## Task instructions:
Check each line below for the word "that". Then give only how many lines have it.

## Given entries:
═══
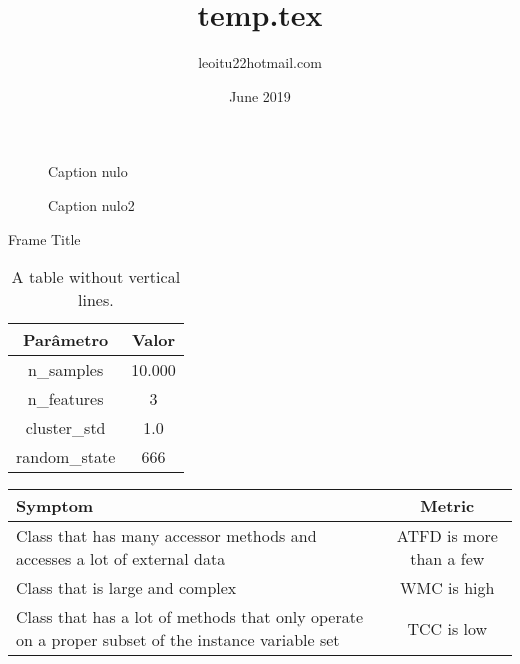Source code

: \documentclass[bigger]{beamer}
\title{temp.tex}
\author{leoitu22hotmail.com }
\date{June 2019}
\newcommand\DeactivateBG{\backgroundsetup{contents={}}}
\begin{document}
{
    
    \begin{frame}
    
    \end{frame}
}

\begin{figure}[h]
 \caption{Caption nulo}
 \centering
 \label{fig:nada}
\end{figure}
\begin{figure}[h]
 \caption{Caption nulo2}
 \centering
 \label{fig:n}
\end{figure}

\begin{frame}{Frame Title}
\begin{table}[ht]
\centering
    \caption{A table without vertical lines.}
    \begin{tabular}[t]{|c|c|}
        \hline
         Parâmetro & Valor \\
         \hline
         n\_samples & 10.000\\
         \hline
         n\_features & 3\\
         \hline
         cluster\_std & 1.0\\
         \hline
         random\_state & 666\\
        \hline
    \end{tabular}
\end{table}%
\end{frame}

\begin{tabularx}{\textwidth}{|X|c|}
  \hline
  \textbf{Symptom} & \textbf{Metric} \\
\hline
Class that has many accessor methods and accesses a lot of external data & ATFD is more than a few\\
Class that is large and complex & WMC is high\\
Class that has a lot of methods that only operate on a proper subset of the instance variable set & TCC is low\\
\end{tabularx}
\end{document}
═══
## Result for this exercise:
3